Task :: Would you print the full listing word for word?

....

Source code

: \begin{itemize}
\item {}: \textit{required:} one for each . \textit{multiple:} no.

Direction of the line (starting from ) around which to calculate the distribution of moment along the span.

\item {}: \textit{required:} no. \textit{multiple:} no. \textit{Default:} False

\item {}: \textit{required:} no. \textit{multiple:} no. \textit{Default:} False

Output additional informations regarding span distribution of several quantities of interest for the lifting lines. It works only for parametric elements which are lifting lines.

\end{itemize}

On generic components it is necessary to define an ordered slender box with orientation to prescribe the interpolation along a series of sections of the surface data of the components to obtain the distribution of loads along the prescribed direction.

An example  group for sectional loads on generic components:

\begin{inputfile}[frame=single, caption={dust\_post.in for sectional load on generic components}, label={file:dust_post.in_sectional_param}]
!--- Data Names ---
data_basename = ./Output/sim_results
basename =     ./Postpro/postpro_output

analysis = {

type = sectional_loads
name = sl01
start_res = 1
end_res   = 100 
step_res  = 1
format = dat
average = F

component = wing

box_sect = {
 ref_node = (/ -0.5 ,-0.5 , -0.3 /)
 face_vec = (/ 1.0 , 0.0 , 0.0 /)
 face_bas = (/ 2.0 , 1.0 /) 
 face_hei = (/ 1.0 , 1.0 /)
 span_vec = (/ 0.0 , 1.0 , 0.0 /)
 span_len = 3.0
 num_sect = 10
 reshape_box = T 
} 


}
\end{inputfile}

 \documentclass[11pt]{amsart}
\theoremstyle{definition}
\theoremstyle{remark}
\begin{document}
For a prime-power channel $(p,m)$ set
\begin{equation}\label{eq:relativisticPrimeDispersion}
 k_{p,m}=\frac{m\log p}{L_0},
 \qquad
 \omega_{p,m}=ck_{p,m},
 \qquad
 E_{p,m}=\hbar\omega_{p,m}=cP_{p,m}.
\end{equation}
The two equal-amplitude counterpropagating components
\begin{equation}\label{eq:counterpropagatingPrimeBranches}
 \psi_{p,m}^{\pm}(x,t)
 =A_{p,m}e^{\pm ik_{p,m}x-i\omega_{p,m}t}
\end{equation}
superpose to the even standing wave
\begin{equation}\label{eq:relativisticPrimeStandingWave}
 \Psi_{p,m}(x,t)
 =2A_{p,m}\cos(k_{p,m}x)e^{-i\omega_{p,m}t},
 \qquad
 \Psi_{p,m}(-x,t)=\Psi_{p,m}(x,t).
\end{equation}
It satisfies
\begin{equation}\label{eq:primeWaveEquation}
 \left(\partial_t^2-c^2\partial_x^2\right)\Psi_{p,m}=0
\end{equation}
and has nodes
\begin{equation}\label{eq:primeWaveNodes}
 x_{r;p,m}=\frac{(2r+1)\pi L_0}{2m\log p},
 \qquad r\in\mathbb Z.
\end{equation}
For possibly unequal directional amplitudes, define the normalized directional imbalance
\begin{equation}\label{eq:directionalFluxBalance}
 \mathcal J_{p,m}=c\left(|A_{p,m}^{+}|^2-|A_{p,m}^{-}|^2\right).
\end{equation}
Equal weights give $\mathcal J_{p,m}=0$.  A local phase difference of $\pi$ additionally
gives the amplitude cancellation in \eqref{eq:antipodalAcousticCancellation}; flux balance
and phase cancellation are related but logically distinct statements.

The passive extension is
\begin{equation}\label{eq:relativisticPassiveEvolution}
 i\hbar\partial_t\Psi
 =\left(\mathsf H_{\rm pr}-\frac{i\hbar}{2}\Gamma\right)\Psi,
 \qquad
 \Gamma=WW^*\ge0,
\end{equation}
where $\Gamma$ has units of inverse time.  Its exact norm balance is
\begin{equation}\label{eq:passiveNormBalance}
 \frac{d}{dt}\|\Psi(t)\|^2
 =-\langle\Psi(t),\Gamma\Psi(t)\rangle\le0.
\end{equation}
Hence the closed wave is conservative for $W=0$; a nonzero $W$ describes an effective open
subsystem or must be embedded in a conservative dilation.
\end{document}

....

Answer to this task ::
Source code

: \begin{itemize}
\item {}: \textit{required:} one for each . \textit{multiple:} no.

Direction of the line (starting from ) around which to calculate the distribution of moment along the span.

\item {}: \textit{required:} no. \textit{multiple:} no. \textit{Default:} False

\item {}: \textit{required:} no. \textit{multiple:} no. \textit{Default:} False

Output additional informations regarding span distribution of several quantities of interest for the lifting lines. It works only for parametric elements which are lifting lines.

\end{itemize}

On generic components it is necessary to define an ordered slender box with orientation to prescribe the interpolation along a series of sections of the surface data of the components to obtain the distribution of loads along the prescribed direction.

An example  group for sectional loads on generic components:

\begin{inputfile}[frame=single, caption={dust\_post.in for sectional load on generic components}, label={file:dust_post.in_sectional_param}]
!--- Data Names ---
data_basename = ./Output/sim_results
basename =     ./Postpro/postpro_output

analysis = {

type = sectional_loads
name = sl01
start_res = 1
end_res   = 100 
step_res  = 1
format = dat
average = F

component = wing

box_sect = {
 ref_node = (/ -0.5 ,-0.5 , -0.3 /)
 face_vec = (/ 1.0 , 0.0 , 0.0 /)
 face_bas = (/ 2.0 , 1.0 /) 
 face_hei = (/ 1.0 , 1.0 /)
 span_vec = (/ 0.0 , 1.0 , 0.0 /)
 span_len = 3.0
 num_sect = 10
 reshape_box = T 
} 


}
\end{inputfile}

 \documentclass[11pt]{amsart}
\theoremstyle{definition}
\theoremstyle{remark}
\begin{document}
For a prime-power channel $(p,m)$ set
\begin{equation}\label{eq:relativisticPrimeDispersion}
 k_{p,m}=\frac{m\log p}{L_0},
 \qquad
 \omega_{p,m}=ck_{p,m},
 \qquad
 E_{p,m}=\hbar\omega_{p,m}=cP_{p,m}.
\end{equation}
The two equal-amplitude counterpropagating components
\begin{equation}\label{eq:counterpropagatingPrimeBranches}
 \psi_{p,m}^{\pm}(x,t)
 =A_{p,m}e^{\pm ik_{p,m}x-i\omega_{p,m}t}
\end{equation}
superpose to the even standing wave
\begin{equation}\label{eq:relativisticPrimeStandingWave}
 \Psi_{p,m}(x,t)
 =2A_{p,m}\cos(k_{p,m}x)e^{-i\omega_{p,m}t},
 \qquad
 \Psi_{p,m}(-x,t)=\Psi_{p,m}(x,t).
\end{equation}
It satisfies
\begin{equation}\label{eq:primeWaveEquation}
 \left(\partial_t^2-c^2\partial_x^2\right)\Psi_{p,m}=0
\end{equation}
and has nodes
\begin{equation}\label{eq:primeWaveNodes}
 x_{r;p,m}=\frac{(2r+1)\pi L_0}{2m\log p},
 \qquad r\in\mathbb Z.
\end{equation}
For possibly unequal directional amplitudes, define the normalized directional imbalance
\begin{equation}\label{eq:directionalFluxBalance}
 \mathcal J_{p,m}=c\left(|A_{p,m}^{+}|^2-|A_{p,m}^{-}|^2\right).
\end{equation}
Equal weights give $\mathcal J_{p,m}=0$.  A local phase difference of $\pi$ additionally
gives the amplitude cancellation in \eqref{eq:antipodalAcousticCancellation}; flux balance
and phase cancellation are related but logically distinct statements.

The passive extension is
\begin{equation}\label{eq:relativisticPassiveEvolution}
 i\hbar\partial_t\Psi
 =\left(\mathsf H_{\rm pr}-\frac{i\hbar}{2}\Gamma\right)\Psi,
 \qquad
 \Gamma=WW^*\ge0,
\end{equation}
where $\Gamma$ has units of inverse time.  Its exact norm balance is
\begin{equation}\label{eq:passiveNormBalance}
 \frac{d}{dt}\|\Psi(t)\|^2
 =-\langle\Psi(t),\Gamma\Psi(t)\rangle\le0.
\end{equation}
Hence the closed wave is conservative for $W=0$; a nonzero $W$ describes an effective open
subsystem or must be embedded in a conservative dilation.
\end{document}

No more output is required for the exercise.